Une question de rentabilité
Pourquoi ce regain d’intérêt pour le sous-sol français ? C’est avant tout une question de rentabilité : la hausse des prix des métaux rend économiquement intéressants des gisements qui ne l’étaient pas auparavant. Cette hausse des prix s’explique, en partie, par une croissance de la demande. Les objets fabriqués sont de plus en plus complexes, et les pays émergents consomment davantage de matières premières minérales qu’autrefois. (4) On parle également de la posture d’Arnaud Montebourg, ancien ministre du Redressement productif, qui voulait relancer l’industrie minière, et de la volonté de l’Union européenne de sécuriser son approvisionnement en matières premières stratégiques.

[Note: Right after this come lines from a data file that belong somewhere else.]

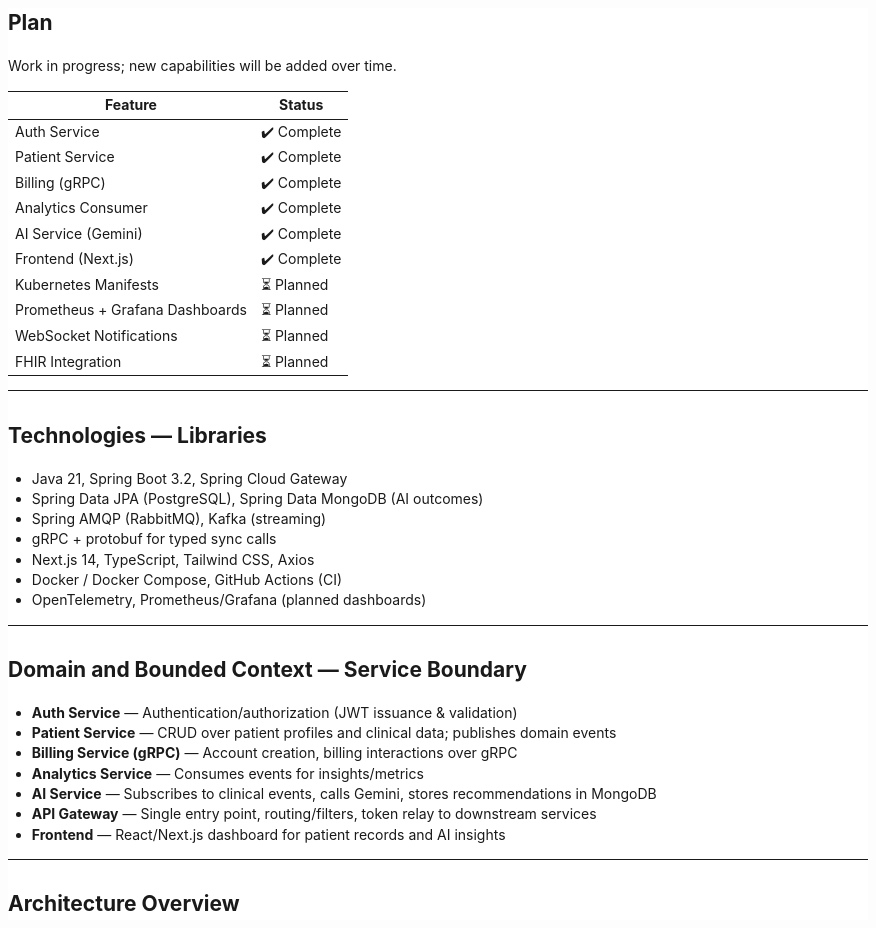 
## Plan

Work in progress; new capabilities will be added over time.

| Feature                         | Status      |
|---------------------------------|-------------|
| Auth Service                    | ✔️ Complete |
| Patient Service                 | ✔️ Complete |
| Billing (gRPC)                  | ✔️ Complete |
| Analytics Consumer              | ✔️ Complete |
| AI Service (Gemini)             | ✔️ Complete |
| Frontend (Next.js)              | ✔️ Complete |
| Kubernetes Manifests            | ⏳ Planned  |
| Prometheus + Grafana Dashboards | ⏳ Planned  |
| WebSocket Notifications         | ⏳ Planned  |
| FHIR Integration                | ⏳ Planned  |

---

## Technologies — Libraries

- Java 21, Spring Boot 3.2, Spring Cloud Gateway  
- Spring Data JPA (PostgreSQL), Spring Data MongoDB (AI outcomes)  
- Spring AMQP (RabbitMQ), Kafka (streaming)  
- gRPC + protobuf for typed sync calls  
- Next.js 14, TypeScript, Tailwind CSS, Axios  
- Docker / Docker Compose, GitHub Actions (CI)  
- OpenTelemetry, Prometheus/Grafana (planned dashboards)

---

## Domain and Bounded Context — Service Boundary

- **Auth Service** — Authentication/authorization (JWT issuance & validation)  
- **Patient Service** — CRUD over patient profiles and clinical data; publishes domain events  
- **Billing Service (gRPC)** — Account creation, billing interactions over gRPC  
- **Analytics Service** — Consumes events for insights/metrics  
- **AI Service** — Subscribes to clinical events, calls Gemini, stores recommendations in MongoDB  
- **API Gateway** — Single entry point, routing/filters, token relay to downstream services  
- **Frontend** — React/Next.js dashboard for patient records and AI insights

---

## Architecture Overview
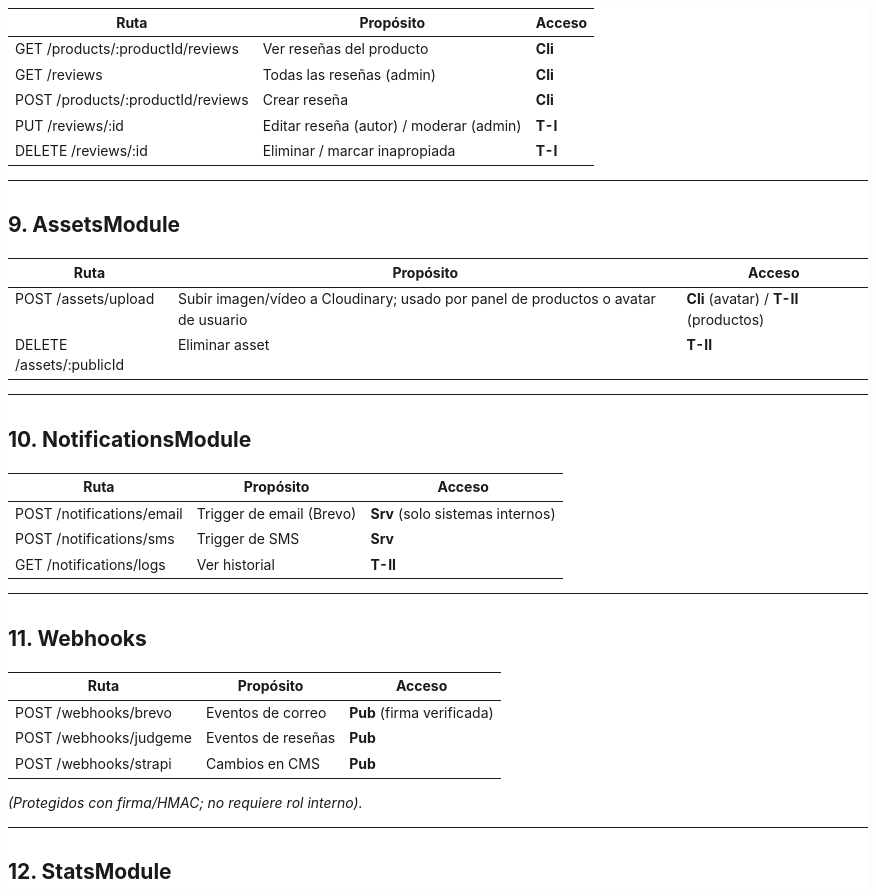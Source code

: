 |Ruta|Propósito|Acceso|
|---|---|---|
|GET /products/:productId/reviews|Ver reseñas del producto|**Cli**|
|GET /reviews|Todas las reseñas (admin)|**Cli**|
|POST /products/:productId/reviews|Crear reseña|**Cli**|
|PUT /reviews/:id|Editar reseña (autor) / moderar (admin)|**T-I**|
|DELETE /reviews/:id|Eliminar / marcar inapropiada|**T-I**|

-----

## 9\. AssetsModule

|Ruta|Propósito|Acceso|
|---|---|---|
|POST /assets/upload|Subir imagen/vídeo a Cloudinary; usado por panel de productos o avatar de usuario|**Cli** (avatar) / **T-II** (productos)|
|DELETE /assets/:publicId|Eliminar asset|**T-II**|

-----

## 10\. NotificationsModule

|Ruta|Propósito|Acceso|
|---|---|---|
|POST /notifications/email|Trigger de email (Brevo)|**Srv** (solo sistemas internos)|
|POST /notifications/sms|Trigger de SMS|**Srv**|
|GET /notifications/logs|Ver historial|**T-II**|

-----

## 11\. Webhooks

|Ruta|Propósito|Acceso|
|---|---|---|
|POST /webhooks/brevo|Eventos de correo|**Pub** (firma verificada)|
|POST /webhooks/judgeme|Eventos de reseñas|**Pub**|
|POST /webhooks/strapi|Cambios en CMS|**Pub**|

*(Protegidos con firma/HMAC; no requiere rol interno).*

-----

## 12\. StatsModule
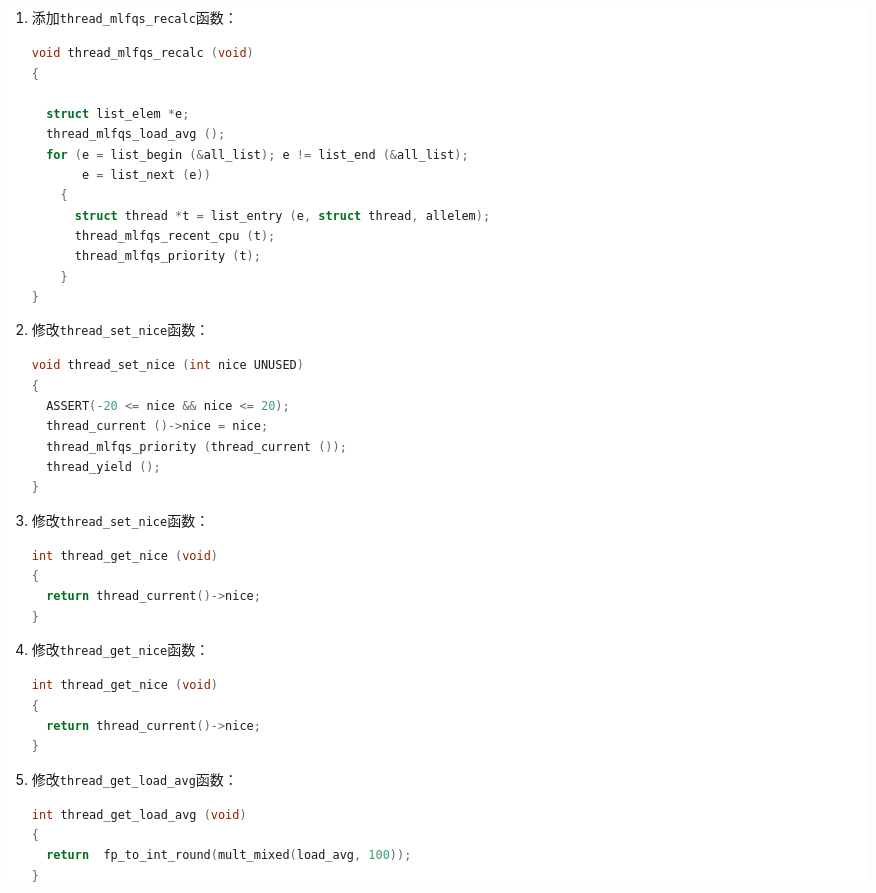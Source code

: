   1. 添加`thread_mlfqs_recalc`函数：

     ```c
     void thread_mlfqs_recalc (void)
     {
     
       struct list_elem *e;
       thread_mlfqs_load_avg ();
       for (e = list_begin (&all_list); e != list_end (&all_list);
            e = list_next (e))
         {
           struct thread *t = list_entry (e, struct thread, allelem);
           thread_mlfqs_recent_cpu (t);
           thread_mlfqs_priority (t);
         }
     }
     ```

  1. 修改`thread_set_nice`函数：

     ```c
     void thread_set_nice (int nice UNUSED) 
     {
       ASSERT(-20 <= nice && nice <= 20);
       thread_current ()->nice = nice;
       thread_mlfqs_priority (thread_current ());
       thread_yield ();
     }
     ```

  1. 修改`thread_set_nice`函数：

     ```c
     int thread_get_nice (void) 
     {
       return thread_current()->nice;
     }
     ```

  1. 修改`thread_get_nice`函数：

     ```c
     int thread_get_nice (void) 
     {
       return thread_current()->nice;
     }
     ```

  1. 修改`thread_get_load_avg`函数：

     ```c
     int thread_get_load_avg (void) 
     {
       return  fp_to_int_round(mult_mixed(load_avg, 100));
     }
     ```
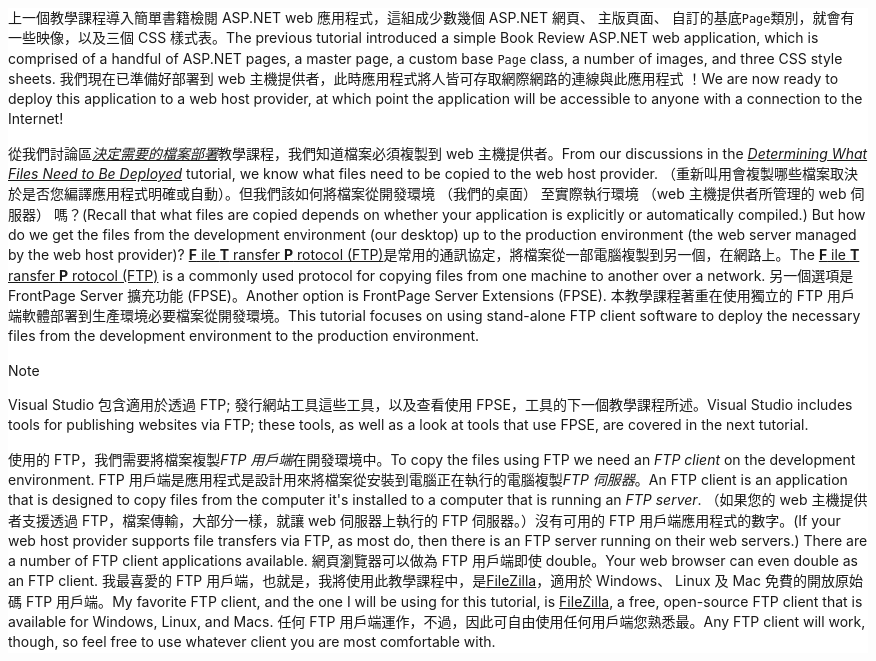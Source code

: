 <span data-ttu-id="9eafb-110">上一個教學課程導入簡單書籍檢閱 ASP.NET web 應用程式，這組成少數幾個 ASP.NET 網頁、 主版頁面、 自訂的基底`Page`類別，就會有一些映像，以及三個 CSS 樣式表。</span><span class="sxs-lookup"><span data-stu-id="9eafb-110">The previous tutorial introduced a simple Book Review ASP.NET web application, which is comprised of a handful of ASP.NET pages, a master page, a custom base `Page` class, a number of images, and three CSS style sheets.</span></span> <span data-ttu-id="9eafb-111">我們現在已準備好部署到 web 主機提供者，此時應用程式將人皆可存取網際網路的連線與此應用程式 ！</span><span class="sxs-lookup"><span data-stu-id="9eafb-111">We are now ready to deploy this application to a web host provider, at which point the application will be accessible to anyone with a connection to the Internet!</span></span>


<span data-ttu-id="9eafb-112">從我們討論區[*決定需要的檔案部署*](determining-what-files-need-to-be-deployed-cs.md)教學課程，我們知道檔案必須複製到 web 主機提供者。</span><span class="sxs-lookup"><span data-stu-id="9eafb-112">From our discussions in the [*Determining What Files Need to Be Deployed*](determining-what-files-need-to-be-deployed-cs.md) tutorial, we know what files need to be copied to the web host provider.</span></span> <span data-ttu-id="9eafb-113">（重新叫用會複製哪些檔案取決於是否您編譯應用程式明確或自動）。但我們該如何將檔案從開發環境 （我們的桌面） 至實際執行環境 （web 主機提供者所管理的 web 伺服器） 嗎？</span><span class="sxs-lookup"><span data-stu-id="9eafb-113">(Recall that what files are copied depends on whether your application is explicitly or automatically compiled.) But how do we get the files from the development environment (our desktop) up to the production environment (the web server managed by the web host provider)?</span></span> <span data-ttu-id="9eafb-114">[ **F** ile **T** ransfer **P** rotocol (FTP)](http://en.wikipedia.org/wiki/File_Transfer_Protocol)是常用的通訊協定，將檔案從一部電腦複製到另一個，在網路上。</span><span class="sxs-lookup"><span data-stu-id="9eafb-114">The [**F** ile **T** ransfer **P** rotocol (FTP)](http://en.wikipedia.org/wiki/File_Transfer_Protocol) is a commonly used protocol for copying files from one machine to another over a network.</span></span> <span data-ttu-id="9eafb-115">另一個選項是 FrontPage Server 擴充功能 (FPSE)。</span><span class="sxs-lookup"><span data-stu-id="9eafb-115">Another option is FrontPage Server Extensions (FPSE).</span></span> <span data-ttu-id="9eafb-116">本教學課程著重在使用獨立的 FTP 用戶端軟體部署到生產環境必要檔案從開發環境。</span><span class="sxs-lookup"><span data-stu-id="9eafb-116">This tutorial focuses on using stand-alone FTP client software to deploy the necessary files from the development environment to the production environment.</span></span>

> [!NOTE]
> <span data-ttu-id="9eafb-117">Visual Studio 包含適用於透過 FTP; 發行網站工具這些工具，以及查看使用 FPSE，工具的下一個教學課程所述。</span><span class="sxs-lookup"><span data-stu-id="9eafb-117">Visual Studio includes tools for publishing websites via FTP; these tools, as well as a look at tools that use FPSE, are covered in the next tutorial.</span></span>


<span data-ttu-id="9eafb-118">使用的 FTP，我們需要將檔案複製*FTP 用戶端*在開發環境中。</span><span class="sxs-lookup"><span data-stu-id="9eafb-118">To copy the files using FTP we need an *FTP client* on the development environment.</span></span> <span data-ttu-id="9eafb-119">FTP 用戶端是應用程式是設計用來將檔案從安裝到電腦正在執行的電腦複製*FTP 伺服器*。</span><span class="sxs-lookup"><span data-stu-id="9eafb-119">An FTP client is an application that is designed to copy files from the computer it's installed to a computer that is running an *FTP server*.</span></span> <span data-ttu-id="9eafb-120">（如果您的 web 主機提供者支援透過 FTP，檔案傳輸，大部分一樣，就讓 web 伺服器上執行的 FTP 伺服器。）沒有可用的 FTP 用戶端應用程式的數字。</span><span class="sxs-lookup"><span data-stu-id="9eafb-120">(If your web host provider supports file transfers via FTP, as most do, then there is an FTP server running on their web servers.) There are a number of FTP client applications available.</span></span> <span data-ttu-id="9eafb-121">網頁瀏覽器可以做為 FTP 用戶端即使 double。</span><span class="sxs-lookup"><span data-stu-id="9eafb-121">Your web browser can even double as an FTP client.</span></span> <span data-ttu-id="9eafb-122">我最喜愛的 FTP 用戶端，也就是，我將使用此教學課程中，是[FileZilla](http://filezilla-project.org/)，適用於 Windows、 Linux 及 Mac 免費的開放原始碼 FTP 用戶端。</span><span class="sxs-lookup"><span data-stu-id="9eafb-122">My favorite FTP client, and the one I will be using for this tutorial, is [FileZilla](http://filezilla-project.org/), a free, open-source FTP client that is available for Windows, Linux, and Macs.</span></span> <span data-ttu-id="9eafb-123">任何 FTP 用戶端運作，不過，因此可自由使用任何用戶端您熟悉最。</span><span class="sxs-lookup"><span data-stu-id="9eafb-123">Any FTP client will work, though, so feel free to use whatever client you are most comfortable with.</span></span>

Mais il y a des raisons plus profondes à ce renouveau : l’industrie minière est inscrite dans les gènes de l’économie française. « Pendant cent ans, la France a été l’un des plus grands pays miniers d’Europe, souligne notre militant d’ISF SystExt. Le pays s’est forgé sur cette industrie qui a fait sa richesse, et a développé de grands savoirs. Des batteries de gens du BRGM (Bureau de recherches géologiques et minières, Ndlr) partaient en expatriation pour ouvrir des mines. Ce sont eux, par exemple, qui ont découvert le site de Yanacocha, au Pérou, qui est aujourd’hui une gigantesque mine d’or à ciel ouvert et qui constitue un scandale humain et écologique. » Les écoles des Mines sont encore un lieu de formation des élites françaises, signe que ce corps de métier a marqué durablement le tissu social et économique du pays. Il existe donc toujours, en France, un vivier d’ingénieurs et d’investisseurs convaincus de l’intérêt d’exploiter les minerais.
Ce qui a changé, c’est que les citoyens revendiquent désormais un droit de regard et de décision sur cette activité opaque. Un peu partout en France, des collectifs s’opposent aux nouveaux projets et se mobilisent pour que les dégâts provoqués par les anciennes exploitations soient pris en compte. Extraire des métaux : pour qui, pour quoi ?
Cette question mérite des réponses collectives, et ne peut être laissée aux seules mains du petit monde de l’industrie minière.
Documentation et entretien téléphonique
1 – Citation tirée du webdocumentaire En son âme et conscience, A. Bertrand, M. Eslami, A.
Huguet, J. Mas, C. Thirion – à voir sur ensoname.com
2 – Le collectif Gratte Papiers a obtenu l’annulation de l’arrêté préfectoral. Il espère obliger l’État à recenser précisément les pollutions, d’après La Dépêche du Midi.
3 – Au moment du bouclage de ce cahier, juin 2016.
4 – La hausse des prix a aussi été provoquée par un décalage entre la demande et
l’offre. Aujourd’hui, l’offre a rattrapé la demande.